» DATA EXCERPTS

Segment Open

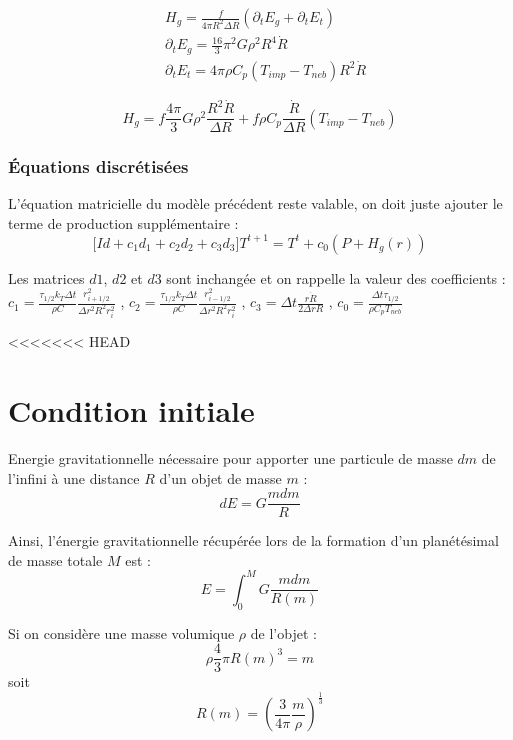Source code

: \documentclass[10pt,a4paper]{article}
\numberwithin{equation}{section}
\begin{document}
\begin{align}
 &H_g = \frac{f}{4 \pi R^2 \Delta R}(\partial_{t} E_g + \partial_{t} E_t) \\
 &\partial_{t} E_g =\frac{16}{3} \pi^2 G \rho^2 R^4 \dot R \\
 &\partial_{t} E_t = 4 \pi \rho C_p ( T_{imp} - T_{neb} ) R^2 \dot R
\end{align}


\begin{equation}
H_g = f \frac{4 \pi}{3} G \rho^2 \frac{R^2\dot R}{\Delta R} + f \rho C_p \frac{\dot R}{\Delta R} ( T_{imp} - T_{neb} )
\end{equation}


\subsubsection{Équations discrétisées}

L'équation matricielle du modèle précédent reste valable, on doit juste ajouter le terme de production supplémentaire :
\begin{equation}
\Big [ Id + 
c_1  d_1 +  
c_2  d_2 +
c_3  d_3
 \Big] T^{t+1} = T^t + c_0 (P + H_g(r))
\end{equation}

Les matrices $d1$, $d2$ et $d3$ sont inchangée et on rappelle la valeur des coefficients : \\
$c_1 = \frac{\tau_{1/2} k_T \Delta t }{\rho C  }
\frac{r^2_{i+1/2}}{\Delta r^2 R^2 r^2_i}$
, $c_2 = \frac{\tau_{1/2} k_T \Delta t }{\rho C  }
\frac{r^2_{i-1/2}}{\Delta r^2 R^2 r^2_i}$
, $c_3 = \Delta t \frac{ r \dot{R}}{2\Delta r R}$
, $c_0 = \frac{\Delta t \tau_{1/2} }{\rho C_p T_{neb}}$ 

<<<<<<< HEAD
\section{Condition initiale}

Energie gravitationnelle nécessaire pour apporter une particule de masse $dm$ de l'infini à une distance $R$ d'un objet de masse $m$ :
$$ dE = G \frac{m dm}{R}$$ 

Ainsi, l'énergie gravitationnelle récupérée lors de la formation d'un planétésimal de masse totale $M$ est :
$$ E = \int_0^M G \frac{m dm}{R(m)}$$

Si on considère une masse volumique $\rho$ de l'objet :
$$\rho\frac{4}{3}\pi R(m)^3=m$$
soit 
$$R(m)=\left(\frac{3}{4\pi}\frac{m}{\rho}\right)^{\frac{1}{3}}$$
\end{document}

Segment Closed

Write the entries out again word for word. Omit all pictures from them.

» ANSWER TO THIS EXERCISE
Source code

: \documentclass[10pt,a4paper]{article}
\numberwithin{equation}{section}
\begin{document}
\begin{align}
 &H_g = \frac{f}{4 \pi R^2 \Delta R}(\partial_{t} E_g + \partial_{t} E_t) \\
 &\partial_{t} E_g =\frac{16}{3} \pi^2 G \rho^2 R^4 \dot R \\
 &\partial_{t} E_t = 4 \pi \rho C_p ( T_{imp} - T_{neb} ) R^2 \dot R
\end{align}


\begin{equation}
H_g = f \frac{4 \pi}{3} G \rho^2 \frac{R^2\dot R}{\Delta R} + f \rho C_p \frac{\dot R}{\Delta R} ( T_{imp} - T_{neb} )
\end{equation}


\subsubsection{Équations discrétisées}

L'équation matricielle du modèle précédent reste valable, on doit juste ajouter le terme de production supplémentaire :
\begin{equation}
\Big [ Id + 
c_1  d_1 +  
c_2  d_2 +
c_3  d_3
 \Big] T^{t+1} = T^t + c_0 (P + H_g(r))
\end{equation}

Les matrices $d1$, $d2$ et $d3$ sont inchangée et on rappelle la valeur des coefficients : \\
$c_1 = \frac{\tau_{1/2} k_T \Delta t }{\rho C  }
\frac{r^2_{i+1/2}}{\Delta r^2 R^2 r^2_i}$
, $c_2 = \frac{\tau_{1/2} k_T \Delta t }{\rho C  }
\frac{r^2_{i-1/2}}{\Delta r^2 R^2 r^2_i}$
, $c_3 = \Delta t \frac{ r \dot{R}}{2\Delta r R}$
, $c_0 = \frac{\Delta t \tau_{1/2} }{\rho C_p T_{neb}}$ 

<<<<<<< HEAD
\section{Condition initiale}

Energie gravitationnelle nécessaire pour apporter une particule de masse $dm$ de l'infini à une distance $R$ d'un objet de masse $m$ :
$$ dE = G \frac{m dm}{R}$$ 

Ainsi, l'énergie gravitationnelle récupérée lors de la formation d'un planétésimal de masse totale $M$ est :
$$ E = \int_0^M G \frac{m dm}{R(m)}$$

Si on considère une masse volumique $\rho$ de l'objet :
$$\rho\frac{4}{3}\pi R(m)^3=m$$
soit 
$$R(m)=\left(\frac{3}{4\pi}\frac{m}{\rho}\right)^{\frac{1}{3}}$$
\end{document}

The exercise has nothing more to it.